- **WORK INSTRUCTIONS**
Please transcribe every record below exactly as it appears.

- **INPUT DATA**
------------------------------------------------

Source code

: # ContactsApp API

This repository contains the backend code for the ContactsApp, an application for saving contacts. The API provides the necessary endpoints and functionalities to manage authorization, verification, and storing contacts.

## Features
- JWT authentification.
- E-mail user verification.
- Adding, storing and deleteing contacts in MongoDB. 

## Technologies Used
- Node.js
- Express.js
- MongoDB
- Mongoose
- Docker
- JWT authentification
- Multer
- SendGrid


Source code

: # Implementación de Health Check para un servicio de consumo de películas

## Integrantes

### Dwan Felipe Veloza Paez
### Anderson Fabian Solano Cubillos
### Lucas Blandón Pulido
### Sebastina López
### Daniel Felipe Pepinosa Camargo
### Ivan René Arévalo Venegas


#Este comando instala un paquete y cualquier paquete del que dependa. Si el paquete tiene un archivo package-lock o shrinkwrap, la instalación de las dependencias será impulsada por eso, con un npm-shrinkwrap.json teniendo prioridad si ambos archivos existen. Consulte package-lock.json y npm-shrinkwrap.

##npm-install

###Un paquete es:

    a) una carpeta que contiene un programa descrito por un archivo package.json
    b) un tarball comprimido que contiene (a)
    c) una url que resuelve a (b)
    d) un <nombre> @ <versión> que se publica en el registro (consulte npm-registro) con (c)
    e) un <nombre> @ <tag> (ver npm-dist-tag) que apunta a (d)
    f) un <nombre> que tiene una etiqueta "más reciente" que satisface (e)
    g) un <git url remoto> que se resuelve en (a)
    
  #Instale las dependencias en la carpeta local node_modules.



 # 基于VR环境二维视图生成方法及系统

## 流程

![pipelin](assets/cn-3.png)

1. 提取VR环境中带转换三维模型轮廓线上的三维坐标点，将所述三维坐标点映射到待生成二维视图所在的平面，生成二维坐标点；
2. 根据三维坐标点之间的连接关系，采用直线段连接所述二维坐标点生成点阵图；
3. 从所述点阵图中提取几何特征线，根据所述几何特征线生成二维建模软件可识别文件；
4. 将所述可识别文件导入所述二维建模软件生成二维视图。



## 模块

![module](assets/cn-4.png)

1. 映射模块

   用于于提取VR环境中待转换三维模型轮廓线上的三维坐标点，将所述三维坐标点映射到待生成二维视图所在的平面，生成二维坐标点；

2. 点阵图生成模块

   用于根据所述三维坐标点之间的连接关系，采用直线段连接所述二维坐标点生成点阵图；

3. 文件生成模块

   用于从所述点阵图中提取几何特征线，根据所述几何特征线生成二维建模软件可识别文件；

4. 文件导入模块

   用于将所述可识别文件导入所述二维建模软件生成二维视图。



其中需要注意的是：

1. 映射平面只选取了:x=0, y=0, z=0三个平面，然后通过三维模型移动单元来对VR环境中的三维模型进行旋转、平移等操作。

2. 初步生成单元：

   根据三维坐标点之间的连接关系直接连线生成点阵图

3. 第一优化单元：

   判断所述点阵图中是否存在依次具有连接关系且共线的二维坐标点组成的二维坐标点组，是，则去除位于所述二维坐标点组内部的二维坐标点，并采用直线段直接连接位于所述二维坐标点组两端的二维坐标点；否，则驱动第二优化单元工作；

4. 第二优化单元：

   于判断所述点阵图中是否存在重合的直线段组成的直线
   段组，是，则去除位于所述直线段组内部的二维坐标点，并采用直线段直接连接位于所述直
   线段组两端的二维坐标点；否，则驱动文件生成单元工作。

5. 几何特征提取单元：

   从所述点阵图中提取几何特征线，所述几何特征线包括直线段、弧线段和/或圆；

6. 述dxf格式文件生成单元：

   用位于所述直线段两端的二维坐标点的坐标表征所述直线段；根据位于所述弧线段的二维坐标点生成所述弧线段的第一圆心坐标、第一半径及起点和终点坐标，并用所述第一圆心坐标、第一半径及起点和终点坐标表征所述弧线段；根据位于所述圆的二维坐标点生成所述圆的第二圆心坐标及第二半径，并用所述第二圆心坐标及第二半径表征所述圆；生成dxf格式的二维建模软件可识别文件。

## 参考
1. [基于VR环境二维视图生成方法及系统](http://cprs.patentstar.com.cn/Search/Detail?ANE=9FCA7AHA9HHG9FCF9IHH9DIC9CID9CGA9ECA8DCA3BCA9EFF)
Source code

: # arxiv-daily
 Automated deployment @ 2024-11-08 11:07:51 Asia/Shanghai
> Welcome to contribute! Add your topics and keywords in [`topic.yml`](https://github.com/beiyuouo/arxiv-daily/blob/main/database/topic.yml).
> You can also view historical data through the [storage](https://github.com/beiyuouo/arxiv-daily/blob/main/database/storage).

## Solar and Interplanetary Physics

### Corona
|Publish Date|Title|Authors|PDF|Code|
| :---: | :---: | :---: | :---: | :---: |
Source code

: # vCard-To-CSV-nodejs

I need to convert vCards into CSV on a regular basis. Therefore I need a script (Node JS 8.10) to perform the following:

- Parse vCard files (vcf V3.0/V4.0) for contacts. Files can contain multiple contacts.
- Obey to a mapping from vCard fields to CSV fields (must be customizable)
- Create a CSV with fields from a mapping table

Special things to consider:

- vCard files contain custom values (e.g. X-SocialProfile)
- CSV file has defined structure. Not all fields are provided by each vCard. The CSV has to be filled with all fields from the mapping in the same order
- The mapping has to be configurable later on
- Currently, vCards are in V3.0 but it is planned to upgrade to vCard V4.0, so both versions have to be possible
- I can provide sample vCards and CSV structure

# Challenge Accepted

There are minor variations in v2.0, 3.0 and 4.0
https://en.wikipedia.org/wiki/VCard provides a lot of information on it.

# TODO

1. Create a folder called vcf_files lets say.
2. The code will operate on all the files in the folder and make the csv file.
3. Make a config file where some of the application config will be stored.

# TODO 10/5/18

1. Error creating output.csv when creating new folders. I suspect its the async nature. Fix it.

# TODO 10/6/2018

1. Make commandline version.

------------------------------------------------

- **SOLUTION TO THIS TASK**
Source code

: # ContactsApp API

This repository contains the backend code for the ContactsApp, an application for saving contacts. The API provides the necessary endpoints and functionalities to manage authorization, verification, and storing contacts.

## Features
- JWT authentification.
- E-mail user verification.
- Adding, storing and deleteing contacts in MongoDB. 

## Technologies Used
- Node.js
- Express.js
- MongoDB
- Mongoose
- Docker
- JWT authentification
- Multer
- SendGrid


Source code

: # Implementación de Health Check para un servicio de consumo de películas

## Integrantes

### Dwan Felipe Veloza Paez
### Anderson Fabian Solano Cubillos
### Lucas Blandón Pulido
### Sebastina López
### Daniel Felipe Pepinosa Camargo
### Ivan René Arévalo Venegas


#Este comando instala un paquete y cualquier paquete del que dependa. Si el paquete tiene un archivo package-lock o shrinkwrap, la instalación de las dependencias será impulsada por eso, con un npm-shrinkwrap.json teniendo prioridad si ambos archivos existen. Consulte package-lock.json y npm-shrinkwrap.

##npm-install

###Un paquete es:

    a) una carpeta que contiene un programa descrito por un archivo package.json
    b) un tarball comprimido que contiene (a)
    c) una url que resuelve a (b)
    d) un <nombre> @ <versión> que se publica en el registro (consulte npm-registro) con (c)
    e) un <nombre> @ <tag> (ver npm-dist-tag) que apunta a (d)
    f) un <nombre> que tiene una etiqueta "más reciente" que satisface (e)
    g) un <git url remoto> que se resuelve en (a)
    
  #Instale las dependencias en la carpeta local node_modules.



 # 基于VR环境二维视图生成方法及系统

## 流程

![pipelin](assets/cn-3.png)

1. 提取VR环境中带转换三维模型轮廓线上的三维坐标点，将所述三维坐标点映射到待生成二维视图所在的平面，生成二维坐标点；
2. 根据三维坐标点之间的连接关系，采用直线段连接所述二维坐标点生成点阵图；
3. 从所述点阵图中提取几何特征线，根据所述几何特征线生成二维建模软件可识别文件；
4. 将所述可识别文件导入所述二维建模软件生成二维视图。



## 模块

![module](assets/cn-4.png)

1. 映射模块

   用于于提取VR环境中待转换三维模型轮廓线上的三维坐标点，将所述三维坐标点映射到待生成二维视图所在的平面，生成二维坐标点；

2. 点阵图生成模块

   用于根据所述三维坐标点之间的连接关系，采用直线段连接所述二维坐标点生成点阵图；

3. 文件生成模块

   用于从所述点阵图中提取几何特征线，根据所述几何特征线生成二维建模软件可识别文件；

4. 文件导入模块

   用于将所述可识别文件导入所述二维建模软件生成二维视图。



其中需要注意的是：

1. 映射平面只选取了:x=0, y=0, z=0三个平面，然后通过三维模型移动单元来对VR环境中的三维模型进行旋转、平移等操作。

2. 初步生成单元：

   根据三维坐标点之间的连接关系直接连线生成点阵图

3. 第一优化单元：

   判断所述点阵图中是否存在依次具有连接关系且共线的二维坐标点组成的二维坐标点组，是，则去除位于所述二维坐标点组内部的二维坐标点，并采用直线段直接连接位于所述二维坐标点组两端的二维坐标点；否，则驱动第二优化单元工作；

4. 第二优化单元：

   于判断所述点阵图中是否存在重合的直线段组成的直线
   段组，是，则去除位于所述直线段组内部的二维坐标点，并采用直线段直接连接位于所述直
   线段组两端的二维坐标点；否，则驱动文件生成单元工作。

5. 几何特征提取单元：

   从所述点阵图中提取几何特征线，所述几何特征线包括直线段、弧线段和/或圆；

6. 述dxf格式文件生成单元：

   用位于所述直线段两端的二维坐标点的坐标表征所述直线段；根据位于所述弧线段的二维坐标点生成所述弧线段的第一圆心坐标、第一半径及起点和终点坐标，并用所述第一圆心坐标、第一半径及起点和终点坐标表征所述弧线段；根据位于所述圆的二维坐标点生成所述圆的第二圆心坐标及第二半径，并用所述第二圆心坐标及第二半径表征所述圆；生成dxf格式的二维建模软件可识别文件。

## 参考
1. [基于VR环境二维视图生成方法及系统](http://cprs.patentstar.com.cn/Search/Detail?ANE=9FCA7AHA9HHG9FCF9IHH9DIC9CID9CGA9ECA8DCA3BCA9EFF)
Source code

: # arxiv-daily
 Automated deployment @ 2024-11-08 11:07:51 Asia/Shanghai
> Welcome to contribute! Add your topics and keywords in [`topic.yml`](https://github.com/beiyuouo/arxiv-daily/blob/main/database/topic.yml).
> You can also view historical data through the [storage](https://github.com/beiyuouo/arxiv-daily/blob/main/database/storage).

## Solar and Interplanetary Physics

### Corona
|Publish Date|Title|Authors|PDF|Code|
| :---: | :---: | :---: | :---: | :---: |
Source code

: # vCard-To-CSV-nodejs

I need to convert vCards into CSV on a regular basis. Therefore I need a script (Node JS 8.10) to perform the following:

- Parse vCard files (vcf V3.0/V4.0) for contacts. Files can contain multiple contacts.
- Obey to a mapping from vCard fields to CSV fields (must be customizable)
- Create a CSV with fields from a mapping table

Special things to consider:

- vCard files contain custom values (e.g. X-SocialProfile)
- CSV file has defined structure. Not all fields are provided by each vCard. The CSV has to be filled with all fields from the mapping in the same order
- The mapping has to be configurable later on
- Currently, vCards are in V3.0 but it is planned to upgrade to vCard V4.0, so both versions have to be possible
- I can provide sample vCards and CSV structure

# Challenge Accepted

There are minor variations in v2.0, 3.0 and 4.0
https://en.wikipedia.org/wiki/VCard provides a lot of information on it.

# TODO

1. Create a folder called vcf_files lets say.
2. The code will operate on all the files in the folder and make the csv file.
3. Make a config file where some of the application config will be stored.

# TODO 10/5/18

1. Error creating output.csv when creating new folders. I suspect its the async nature. Fix it.

# TODO 10/6/2018

1. Make commandline version.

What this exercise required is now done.